As of the end of January 2018, I’m able to say for the first time on these calls that we have a fully delivered fleet of 109 modern Product Tankers under water. When we set out in 2010, many people doubted this was possible and I think it is a testament to the quality of more than 7,000 Scorpio employees around the world who have managed to defy the skeptics. This now leaves us watching and waiting for the inevitable improvement in rates.
From our recent industry presentations, you will see our operational gearing means that each $1,000 per day improvement in time charter equivalent equates to nearly $40 million in EBITDA and net income. This operational upside is especially evident in our larger LR fleet where the cyclical downturn has been particularly keen. That said, we believe we are now on the threshold of a sustained secular growth story in LR rates, as Middle East and new refineries finally come into line.
Even though the fourth quarter reflects continued low freight rates, a closer examination of the market reveals sequentially quarterly improvement. It’s too early to call this a trend, but we remain expectant that the recovery will become established through 2018. As new vessel deliveries subside, ton mile demand growth returns to its 20-year trend, the order book remains at multi-year lows, and shipyards increased their pricing of new vessels to reflect their own cost pressures.
As such, we are looking forward rather than in the rear-view mirror. We are excited about the future for clean Product Tankers and our fleet specifically.

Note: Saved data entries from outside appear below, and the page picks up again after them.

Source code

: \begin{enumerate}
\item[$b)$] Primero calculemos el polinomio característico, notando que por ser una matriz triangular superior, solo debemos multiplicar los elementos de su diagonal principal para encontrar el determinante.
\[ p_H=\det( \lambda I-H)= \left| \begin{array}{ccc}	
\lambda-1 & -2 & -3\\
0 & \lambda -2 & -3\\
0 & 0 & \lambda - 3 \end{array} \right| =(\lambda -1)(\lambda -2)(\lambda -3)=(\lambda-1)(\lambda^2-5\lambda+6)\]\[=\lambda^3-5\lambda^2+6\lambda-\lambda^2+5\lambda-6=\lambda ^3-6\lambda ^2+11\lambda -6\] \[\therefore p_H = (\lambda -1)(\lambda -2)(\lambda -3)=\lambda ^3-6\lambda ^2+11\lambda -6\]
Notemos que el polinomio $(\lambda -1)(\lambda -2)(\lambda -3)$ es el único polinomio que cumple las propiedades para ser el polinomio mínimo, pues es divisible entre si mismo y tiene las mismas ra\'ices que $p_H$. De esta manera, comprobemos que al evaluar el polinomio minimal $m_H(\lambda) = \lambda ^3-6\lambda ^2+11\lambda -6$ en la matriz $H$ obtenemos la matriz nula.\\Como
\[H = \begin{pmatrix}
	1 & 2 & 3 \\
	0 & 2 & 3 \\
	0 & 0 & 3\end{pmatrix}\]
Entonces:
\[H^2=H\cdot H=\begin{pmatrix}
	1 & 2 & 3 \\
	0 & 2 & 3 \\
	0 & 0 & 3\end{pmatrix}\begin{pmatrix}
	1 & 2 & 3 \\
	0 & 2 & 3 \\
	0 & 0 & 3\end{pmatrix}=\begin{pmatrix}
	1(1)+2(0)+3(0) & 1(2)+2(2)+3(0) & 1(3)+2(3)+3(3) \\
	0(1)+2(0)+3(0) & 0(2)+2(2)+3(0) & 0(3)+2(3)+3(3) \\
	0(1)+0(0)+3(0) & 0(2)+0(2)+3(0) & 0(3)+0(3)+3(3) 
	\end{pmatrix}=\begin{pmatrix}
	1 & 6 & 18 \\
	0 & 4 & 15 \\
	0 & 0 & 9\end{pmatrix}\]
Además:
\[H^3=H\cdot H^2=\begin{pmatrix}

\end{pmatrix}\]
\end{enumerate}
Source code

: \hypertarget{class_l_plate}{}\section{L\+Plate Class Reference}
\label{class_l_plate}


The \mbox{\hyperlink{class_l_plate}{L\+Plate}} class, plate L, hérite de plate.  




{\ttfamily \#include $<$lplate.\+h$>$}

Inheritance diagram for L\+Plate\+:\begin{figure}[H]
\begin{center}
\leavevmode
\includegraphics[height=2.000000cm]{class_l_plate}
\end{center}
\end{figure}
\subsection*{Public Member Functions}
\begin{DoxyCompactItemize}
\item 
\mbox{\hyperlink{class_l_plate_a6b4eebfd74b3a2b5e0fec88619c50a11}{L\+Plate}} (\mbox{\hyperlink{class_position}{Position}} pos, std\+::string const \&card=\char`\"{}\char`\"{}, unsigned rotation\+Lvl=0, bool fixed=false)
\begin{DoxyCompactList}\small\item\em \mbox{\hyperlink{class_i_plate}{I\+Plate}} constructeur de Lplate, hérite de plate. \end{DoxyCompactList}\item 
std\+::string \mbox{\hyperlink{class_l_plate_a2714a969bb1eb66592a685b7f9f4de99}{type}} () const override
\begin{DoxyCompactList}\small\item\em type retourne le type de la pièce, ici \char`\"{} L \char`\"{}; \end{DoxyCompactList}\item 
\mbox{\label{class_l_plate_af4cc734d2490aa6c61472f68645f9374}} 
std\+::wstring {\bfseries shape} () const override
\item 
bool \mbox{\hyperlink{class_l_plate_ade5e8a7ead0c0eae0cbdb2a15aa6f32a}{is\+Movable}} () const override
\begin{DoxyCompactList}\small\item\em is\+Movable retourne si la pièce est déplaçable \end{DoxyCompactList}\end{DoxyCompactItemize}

With this, I’d like to turn the call to Robert.
Thank you, Emanuele. Good morning everybody. Obviously, it has been a very rough couple of weeks for the stock, and there have been various different things going around, obviously concerns related to balance sheet, valuation, liquidity, etcetera, etcetera and hopefully the results put a lot of that to rest.
And I would just like to remind everybody of a couple of things here as that we raised equity back in the end of November with the explicit reason to have that as some form of insurance or flu jab against a continued medium market, so that we would allow ourselves perfect time, ample liquidity and the basis then was that we would have enough liquidity and resources to get through the whole of 2018.

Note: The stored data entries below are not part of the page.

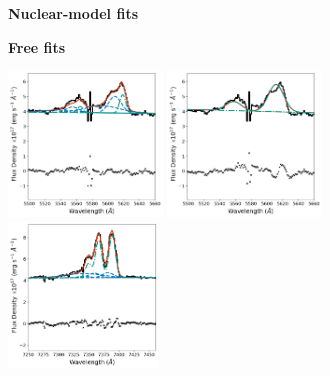 \begin{figure}\ContinuedFloat
    \centering
    \begin{subfigure}[t]{0.9\linewidth}
        \begin{minipage}{0.48\linewidth}
            \centering
            \textbf{Nuclear-model fits}
        \end{minipage}
        \hfill
        \begin{minipage}{0.42\linewidth}
            \centering
            \textbf{Free fits}
        \end{minipage}
        \vfill
        \includegraphics[width=0.45\textwidth]{figures/muse_f13451_1232/line_fits/ap4_oiii.png}
        \hfill
        \includegraphics[width=0.45\textwidth]{figures/muse_f13451_1232/line_fits/ap4_oiii_no_nuclear_model.png}
        \vfill
        \includegraphics[width=0.435\textwidth]{figures/muse_f13451_1232/line_fits/ap4_halpha.png}

\end{subfigure}
\end{figure}
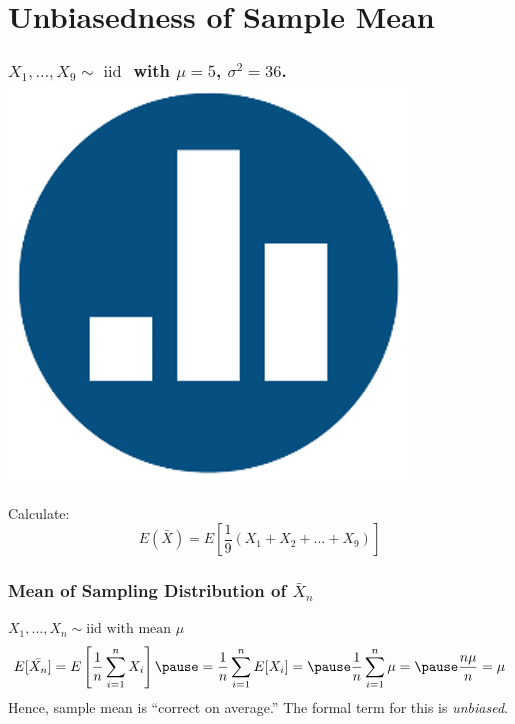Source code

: \section{Unbiasedness of Sample Mean}
\begin{frame}
\frametitle{$X_1,\hdots, X_{9} \sim \mbox{ iid }$ with $\mu=5$, $\sigma^2 =36$. \hfill\includegraphics[scale = 0.05]{./images/clicker}}

\large Calculate:
	 $$E(\bar{X}) = E\left[\frac{1}{9}(X_1 + X_2 + \hdots + X_{9})\right]$$
\end{frame}
\begin{frame}
\frametitle{Mean of Sampling Distribution of $\bar{X}_n$}
\alert{$X_1, \hdots, X_n \sim \mbox{iid with mean }\mu$}
\begin{eqnarray*}
E[\bar{X_n}] = E\left[ \frac{1}{n}\sum_{i=1}^n X_i \right]\pause = \frac{1}{n} \sum_{i=1}^n E[X_i] = \pause\frac{1}{n} \sum_{i=1}^n \mu = \pause \frac{n\mu}{n} = \mu
\end{eqnarray*}
\alert{Hence, sample mean is ``correct on average.'' The formal term for this is \emph{unbiased}.}
\end{frame}

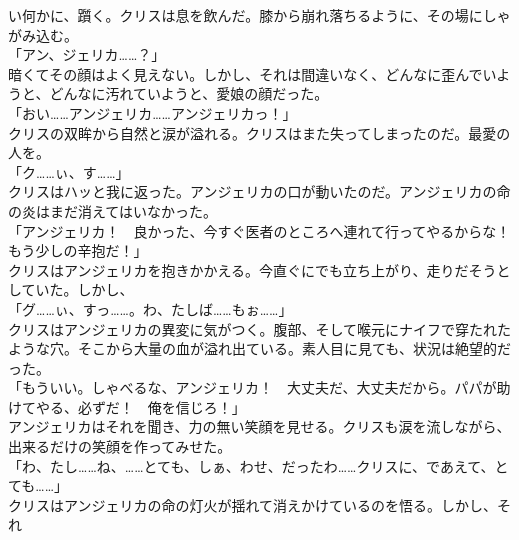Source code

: \documentclass[b5j,10pt,openany]{jsbook}
\begin{document}
い何かに、躓く。クリスは息を飲んだ。膝から崩れ落ちるように、その場にしゃがみ込む。\\「アン、ジェリカ\ldots{}\ldots{}？」\\暗くてその顔はよく見えない。しかし、それは間違いなく、どんなに歪んでいようと、どんなに汚れていようと、愛娘の顔だった。\\「おい\ldots{}\ldots{}アンジェリカ\ldots{}\ldots{}アンジェリカっ！」\\クリスの双眸から自然と涙が溢れる。クリスはまた失ってしまったのだ。最愛の人を。\\「ク\ldots{}\ldots{}ぃ、す\ldots{}\ldots{}」\\クリスはハッと我に返った。アンジェリカの口が動いたのだ。アンジェリカの命の炎はまだ消えてはいなかった。\\「アンジェリカ！　良かった、今すぐ医者のところへ連れて行ってやるからな！　もう少しの辛抱だ！」\\クリスはアンジェリカを抱きかかえる。今直ぐにでも立ち上がり、走りだそうとしていた。しかし、\\「グ\ldots{}\ldots{}ぃ、すっ\ldots{}\ldots{}。わ、たしば\ldots{}\ldots{}もぉ\ldots{}\ldots{}」\\クリスはアンジェリカの異変に気がつく。腹部、そして喉元にナイフで穿たれたような穴。そこから大量の血が溢れ出ている。素人目に見ても、状況は絶望的だった。\\「もういい。しゃべるな、アンジェリカ！　大丈夫だ、大丈夫だから。パパが助けてやる、必ずだ！　俺を信じろ！」\\アンジェリカはそれを聞き、力の無い笑顔を見せる。クリスも涙を流しながら、出来るだけの笑顔を作ってみせた。\\「わ、たし\ldots{}\ldots{}ね、\ldots{}\ldots{}とても、しぁ、わせ、だったわ\ldots{}\ldots{}クリスに、であえて、とても\ldots{}\ldots{}」\\クリスはアンジェリカの命の灯火が揺れて消えかけているのを悟る。しかし、それ
\end{document}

Should the market of 2017 be repeated you can see from our guidance today that so far 2018 is starting off strong within 2017 that the cash burn is probably less than many people have rumored or thought. In fact, a cash on the balance sheet today is higher than it was at the end of the year.
The next thing, we’re going to do quite an unusual step here, but I think it warrants it because of the pretty sort of dire place where the stock is, and it's not reflecting things, but as Emanuele pointed out and other speakers have pointed out, we concur with Ardmore's conference call related to values and many of the other dry cargo owners that values have gone up.

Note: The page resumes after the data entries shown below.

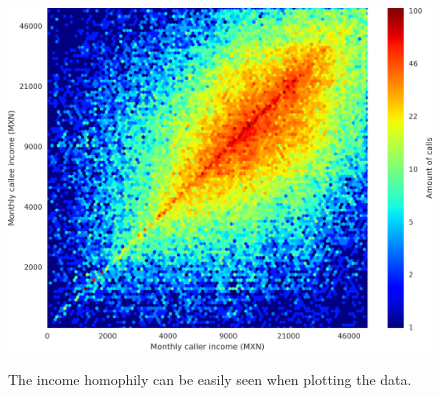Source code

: \documentclass{beamer}
\begin{document}
\begin{frame}

\begin{figure}[h]
	\begin{center}
		{\includegraphics[height=0.8\textheight]
		{Homophily_income_origin_target_1.png}
		}\label{homophily_heatmap}
	\end{center}
	\caption{The income homophily can be easily seen when plotting the data.}
\end{figure}

\end{frame}
\end{document}
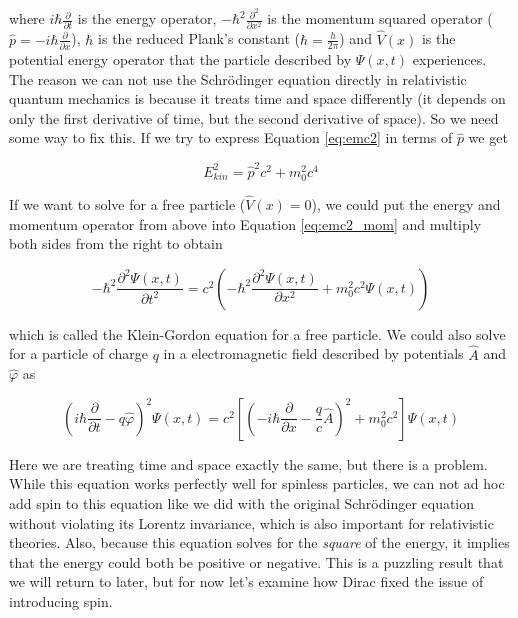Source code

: where $i\hbar\frac{\partial}{\partial t}$ is the energy operator, $-\hbar^{2}\frac{\partial^{2}}{\partial x^{2}}$ is the momentum squared operator ($\hat{p} = -i\hbar\frac{\partial}{\partial x}$), $\hbar$ is the reduced Plank's constant ($\hbar = \frac{h}{2\pi}$) and $\hat{V}(x)$ is the potential energy operator that the particle described by $\Psi(x, t)$ experiences. The reason we can not use the Schr\"{o}dinger equation directly in relativistic quantum mechanics is because it treats time and space differently (it depends on only the first derivative of time, but the second derivative of space). So we need some way to fix this. If we try to express Equation \ref{eq:emc2} in terms of $\hat{p}$ we get\cite{Piela}

\begin{equation}
\label{eq:emc2_mom}
E_{kin}^{2} = \hat{p}^{2}c^{2} + m_{0}^{2}c^{4}
\end{equation}

If we want to solve for a free particle ($\hat{V}(x) = 0$), we could put the energy and momentum operator from above into Equation \ref{eq:emc2_mom} and multiply both sides from the right to obtain

\begin{equation}
\label{eq:klein-gord_free}
-\hbar^{2}\frac{\partial^{2}\Psi(x,t)}{\partial t^{2}} = c^{2}\left(-\hbar^{2}\frac{\partial^{2}\Psi(x, t)}{\partial x^{2}} + m_{0}^{2}c^{2}\Psi(x,t)\right)
\end{equation}

which is called the Klein-Gordon\cite{Gordon1926, Klein1927} equation for a free particle. We could also solve for a particle of charge $q$ in a electromagnetic field described by potentials $\hat{A}$ and $\hat{\varphi}$ as

\begin{equation}
\label{eq:klein-gord_elec_mag}
\left(i\hbar\frac{\partial}{\partial t} -q\hat{\varphi}\right)^{2}\Psi(x, t) = c^{2}\left[\left(-i\hbar\frac{\partial}{\partial x} - \frac{q}{c}\hat{A}\right)^{2} + m_{0}^{2}c^{2}\right]\Psi(x,t)
\end{equation}

Here we are treating time and space exactly the same, but there is a problem. While this equation works perfectly well for spinless particles, we can not ad hoc add spin to this equation like we did with the original Schr\"{o}dinger equation without violating its Lorentz invariance, which is also important for relativistic theories. Also, because this equation solves for the \textit{square} of the energy, it implies that the energy could both be positive or negative. This is a puzzling result that we will return to later, but for now let's examine how Dirac fixed the issue of introducing spin.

It is pretty obvious therefore that if values have gone up since our offering at the end of November and we have made positive cash flow above interest and operating cost, the asset value have gone up, and we are going to make an unusual step and we are not - this is going to be one-off, we’re not going to give a specific position, but what I’m prepared to do is say that, if any of you have a net asset value presently of the company, anywhere outside of the range of $3.70 to $4.30, we would advise you and hope that you would contact the company and we would be happy to look at your model and see if we can help correct whatever you put.
Now having that, I just like to go through a couple of slides and by the way that actual, you know what we are using here is the Clarkson ship brokers valuations, not necessarily research, but ship broking because they are more up to date and at the same time I would say that Clarkson Shipping broking is on the conservative side of the ship brokers valuation to this particular point in time.
Okay. Now, I would just like to go through the slides. So, Slide number 3, Scorpio is really well positioned for what’s going to come down here and in terms of regulation whether it is low Sulphur, whether it’s the 2020 time period too. We have the largest and the youngest product tanker fleet, and age really does matter. So, I would like you to take a look at this sort of column and average fleet down at 2.5. Yes, we have some competitors, but with TORM sitting there at 11.7, I would like to help you, investors analyze the fleet.
It is not even the average age of four fleet that matters. What matters is more. How many vessels you have that are approaching 15 years old in the product market. So, you can order a couple of ships for example to lower your corporate average, but if you have got 40% of your fleet that’s 12, 13, 14 years old approaching 15, you are in a lot of trouble. You’re in trouble because you're not going to achieve the same type of revenue or premium cargo and probably you are going to have to spend a considerable amount of money in terms of CapEx whether it’s maintenance or replacement.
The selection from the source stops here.